# Ran Prieur's "How to Drop Out"



## mkirby (Feb 25, 2009)

How to Drop Out

Discuss.


----------



## Ravie (Feb 26, 2009)

I think your looking for the other "how to drop out" wich is not by Ran Prieur. are you thinking of the 14 year old who wrote a zine about dropping out?


----------



## Angela (Feb 26, 2009)

I think that this has some really good ideas in it but I don't think it's the same one that alot of people associate with this title. And even this one needs to be looked at for what it is. Even the author admits that he didn't just fall into the lifestyle that he's describing, it came slowly to him which would be far different than what lots of kids do going out on the streets without any skills or knowledge.


----------



## mkirby (Feb 26, 2009)

Nope. Click the link. The one by the other chick is pretty good in some places, but this guy's got a tighter grip on reality.


----------



## eatmonksus (Feb 26, 2009)

i figure you might like michael parenti...


----------



## mkirby (Feb 26, 2009)

"I could demonstrate to you that every single bank robbery, in every single case practically, the cost of the police was more than the money the robbers took from the bank. So theres no reason for it, they're just doing it because, they're macho, or they're on a power trip or– NO! Of course there's a reason, the function is system sustaining. Because if they didn't stop that bank robbery, regardless of the cost, the overall system would collapse. Some people think the function of the police is to fight crime, but that's not true. The function of the police is social control, and protection of property"

Michael Parenti's the shit.


----------



## Angela (Feb 26, 2009)

mkirby said:


> "I could demonstrate to you that every single bank robbery, in every single case practically, the cost of the police was more than the money the robbers took from the bank.
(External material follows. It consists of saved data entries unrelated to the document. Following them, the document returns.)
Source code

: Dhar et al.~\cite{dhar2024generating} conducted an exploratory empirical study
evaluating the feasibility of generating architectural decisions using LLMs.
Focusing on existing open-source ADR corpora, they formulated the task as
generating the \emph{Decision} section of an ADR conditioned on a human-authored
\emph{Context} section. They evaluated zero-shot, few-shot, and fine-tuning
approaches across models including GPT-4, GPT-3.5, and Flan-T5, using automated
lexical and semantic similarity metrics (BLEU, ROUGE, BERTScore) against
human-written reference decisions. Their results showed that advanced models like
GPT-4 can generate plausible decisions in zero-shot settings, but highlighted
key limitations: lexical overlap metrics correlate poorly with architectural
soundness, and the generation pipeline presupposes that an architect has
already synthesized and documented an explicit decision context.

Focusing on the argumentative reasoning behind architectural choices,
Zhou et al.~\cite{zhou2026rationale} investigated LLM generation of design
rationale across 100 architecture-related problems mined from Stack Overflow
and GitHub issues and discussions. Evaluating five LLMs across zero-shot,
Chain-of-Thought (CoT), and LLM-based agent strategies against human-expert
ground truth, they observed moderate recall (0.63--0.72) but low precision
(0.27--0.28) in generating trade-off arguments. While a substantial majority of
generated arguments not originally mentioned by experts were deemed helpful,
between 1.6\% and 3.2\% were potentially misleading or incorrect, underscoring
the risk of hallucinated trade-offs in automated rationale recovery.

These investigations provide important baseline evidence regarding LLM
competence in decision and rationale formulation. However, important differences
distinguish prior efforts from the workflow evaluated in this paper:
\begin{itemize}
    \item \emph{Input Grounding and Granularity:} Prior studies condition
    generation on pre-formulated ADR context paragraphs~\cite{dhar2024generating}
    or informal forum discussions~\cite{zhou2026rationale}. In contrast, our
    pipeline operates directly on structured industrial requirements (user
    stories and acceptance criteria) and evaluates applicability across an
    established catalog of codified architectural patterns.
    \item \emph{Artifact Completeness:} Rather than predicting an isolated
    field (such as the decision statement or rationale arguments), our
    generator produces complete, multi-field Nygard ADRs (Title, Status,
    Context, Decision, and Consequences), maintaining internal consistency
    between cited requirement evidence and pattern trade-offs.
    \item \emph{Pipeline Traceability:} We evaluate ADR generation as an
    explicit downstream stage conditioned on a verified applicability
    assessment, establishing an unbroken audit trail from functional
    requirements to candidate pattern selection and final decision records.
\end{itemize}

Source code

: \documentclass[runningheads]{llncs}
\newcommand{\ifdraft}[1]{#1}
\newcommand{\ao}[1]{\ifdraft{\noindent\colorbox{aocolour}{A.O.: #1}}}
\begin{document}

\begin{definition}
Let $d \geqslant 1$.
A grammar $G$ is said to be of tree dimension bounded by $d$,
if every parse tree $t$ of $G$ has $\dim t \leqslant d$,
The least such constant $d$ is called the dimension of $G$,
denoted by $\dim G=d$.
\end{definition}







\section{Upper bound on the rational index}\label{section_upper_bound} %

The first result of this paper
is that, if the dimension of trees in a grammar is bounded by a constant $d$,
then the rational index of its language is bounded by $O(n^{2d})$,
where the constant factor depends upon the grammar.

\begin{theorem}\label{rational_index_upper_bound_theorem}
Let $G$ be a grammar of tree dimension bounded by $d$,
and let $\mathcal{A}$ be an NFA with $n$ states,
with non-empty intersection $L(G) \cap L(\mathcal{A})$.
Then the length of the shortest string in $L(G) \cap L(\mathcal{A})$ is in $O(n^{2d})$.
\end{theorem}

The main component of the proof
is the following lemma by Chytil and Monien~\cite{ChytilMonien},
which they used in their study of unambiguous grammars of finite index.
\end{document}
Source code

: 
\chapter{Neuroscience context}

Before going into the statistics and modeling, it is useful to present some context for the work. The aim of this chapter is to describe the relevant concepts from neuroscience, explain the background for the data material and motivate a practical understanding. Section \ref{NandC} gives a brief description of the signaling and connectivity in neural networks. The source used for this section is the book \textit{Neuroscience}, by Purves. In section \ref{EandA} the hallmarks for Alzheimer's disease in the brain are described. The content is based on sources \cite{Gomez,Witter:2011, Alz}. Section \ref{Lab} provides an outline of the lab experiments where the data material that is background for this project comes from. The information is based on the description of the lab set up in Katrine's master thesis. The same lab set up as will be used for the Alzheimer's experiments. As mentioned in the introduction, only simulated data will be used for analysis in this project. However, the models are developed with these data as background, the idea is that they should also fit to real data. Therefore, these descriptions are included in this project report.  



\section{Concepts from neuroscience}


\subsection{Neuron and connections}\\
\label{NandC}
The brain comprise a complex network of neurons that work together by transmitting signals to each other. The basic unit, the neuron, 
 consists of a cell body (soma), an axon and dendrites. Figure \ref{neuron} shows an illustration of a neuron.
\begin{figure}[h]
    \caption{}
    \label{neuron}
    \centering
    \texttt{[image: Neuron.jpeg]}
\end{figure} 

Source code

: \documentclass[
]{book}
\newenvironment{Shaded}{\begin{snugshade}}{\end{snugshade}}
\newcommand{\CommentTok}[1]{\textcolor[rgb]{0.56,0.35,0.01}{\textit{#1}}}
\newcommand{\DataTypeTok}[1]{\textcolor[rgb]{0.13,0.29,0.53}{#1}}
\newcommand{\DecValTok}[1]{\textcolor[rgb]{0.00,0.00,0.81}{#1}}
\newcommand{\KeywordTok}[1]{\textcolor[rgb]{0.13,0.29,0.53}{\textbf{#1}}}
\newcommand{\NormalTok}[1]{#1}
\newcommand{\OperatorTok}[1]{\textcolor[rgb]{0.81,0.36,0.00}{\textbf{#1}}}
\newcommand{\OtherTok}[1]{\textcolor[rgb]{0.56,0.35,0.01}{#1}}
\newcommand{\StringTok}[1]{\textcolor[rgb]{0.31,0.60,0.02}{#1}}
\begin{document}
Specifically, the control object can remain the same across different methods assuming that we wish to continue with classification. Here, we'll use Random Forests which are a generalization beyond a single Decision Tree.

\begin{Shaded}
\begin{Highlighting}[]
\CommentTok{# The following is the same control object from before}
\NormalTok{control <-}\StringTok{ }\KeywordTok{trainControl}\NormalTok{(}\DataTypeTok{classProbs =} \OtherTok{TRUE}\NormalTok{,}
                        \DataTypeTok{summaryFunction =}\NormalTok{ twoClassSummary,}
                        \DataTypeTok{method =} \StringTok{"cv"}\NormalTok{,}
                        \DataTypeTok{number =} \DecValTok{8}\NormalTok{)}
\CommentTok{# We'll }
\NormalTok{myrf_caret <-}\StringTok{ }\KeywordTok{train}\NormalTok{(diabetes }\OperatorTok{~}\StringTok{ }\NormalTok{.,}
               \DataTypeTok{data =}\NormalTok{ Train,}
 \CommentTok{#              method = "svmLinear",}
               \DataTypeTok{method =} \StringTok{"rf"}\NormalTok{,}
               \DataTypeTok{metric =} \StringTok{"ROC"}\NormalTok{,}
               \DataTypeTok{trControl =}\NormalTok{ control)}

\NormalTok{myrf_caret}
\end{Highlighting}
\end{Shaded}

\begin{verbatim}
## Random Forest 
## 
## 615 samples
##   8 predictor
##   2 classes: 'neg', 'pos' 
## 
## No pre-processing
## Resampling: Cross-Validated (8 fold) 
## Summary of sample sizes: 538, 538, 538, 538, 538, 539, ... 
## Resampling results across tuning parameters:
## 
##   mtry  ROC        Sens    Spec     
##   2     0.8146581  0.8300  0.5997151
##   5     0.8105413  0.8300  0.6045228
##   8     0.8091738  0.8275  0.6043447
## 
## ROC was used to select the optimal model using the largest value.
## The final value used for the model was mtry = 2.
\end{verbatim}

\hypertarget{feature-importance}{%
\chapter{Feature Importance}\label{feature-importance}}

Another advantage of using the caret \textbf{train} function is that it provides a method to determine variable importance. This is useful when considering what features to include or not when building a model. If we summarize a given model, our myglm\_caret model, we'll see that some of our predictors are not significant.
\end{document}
So theres no reason for it, they're just doing it because, they're macho, or they're on a power trip or– NO! Of course there's a reason, the function is system sustaining. Because if they didn't stop that bank robbery, regardless of the cost, the overall system would collapse. Some people think the function of the police is to fight crime, but that's not true. The function of the police is social control, and protection of property"
> Michael Parenti's the shit.



They will go to extreme lengths to protect the worthless pieces of paper that they worship.


----------



## spud (Feb 26, 2009)

hooray for leftover crack, even tho theres no such thing


----------



## mkirby (Feb 26, 2009)

I don't know...I'm well acquainted with the drummer of No Ca$h, and Stza produced his albums. I've heard some "Scott smoked SO MUCH CRACK" stories. I don't think it's impossible that maybe he bought way too much and forgot a rock or two maybe...


----------



## eatmonksus (Feb 26, 2009)

you don't stop smoking till it's all gone... especially freebasing it. that's why it's ironic.

btw, that's choking victim, not LoC... but it's the same band basically...


----------



## finn (Feb 26, 2009)

mkirby said:


> I don't know...I'm well acquainted with the drummer of No Ca$h, and Stza produced his albums. I've heard some "Scott smoked SO MUCH CRACK" stories. I don't think it's impossible that maybe he bought way too much and forgot a rock or two maybe...



Then shouldn't it be "Misplaced Crack?"

Anyway, I read the Dropping Out essay, and it's pretty much the same concept of "living simply," isn't it? As in not being in the rat race. I've always thought the term was very dated to the sixties and seventies.


----------



## sweet potatoe (Mar 8, 2009)

i remember waking up one morning near a radio that was just playing tons of different political things, form poetry to like speeches, and micheal parenti went on for like an hour and a fuckin half about some stuff with oswald. it was amazing but im wondering if any one else has ever heard this?


----------



## hassysmacker (Apr 6, 2009)

the other how to drop out essay is by stef crimethinc from the band catharsis/requiem.

however ran prieur is fucking fantastic and i highly recommend people check out his blog:

ranprieur.com


----------



## stove (Apr 6, 2009)

Hmm I never saw this till hassymacker posted his comment above, but now having read (ok, in the middle of reading), I'm in pretty strong agreement. Granted, I don't agree with everything, but a lot of what the dude says rings true in my mind/life/soul. Ok, I don't have a soul, technicality.

But yeah, even if you only read the synopsis at the top, it's a good read. A lot of valid points.


----------



## hassysmacker (Apr 6, 2009)

yeah he's fantastic. and thats the thing about blogs in general, you don't have to agree with everything, but pick and choose what matters to you. and even if you completely disagree with something, at least it'll get those brain juices flowin'!


----------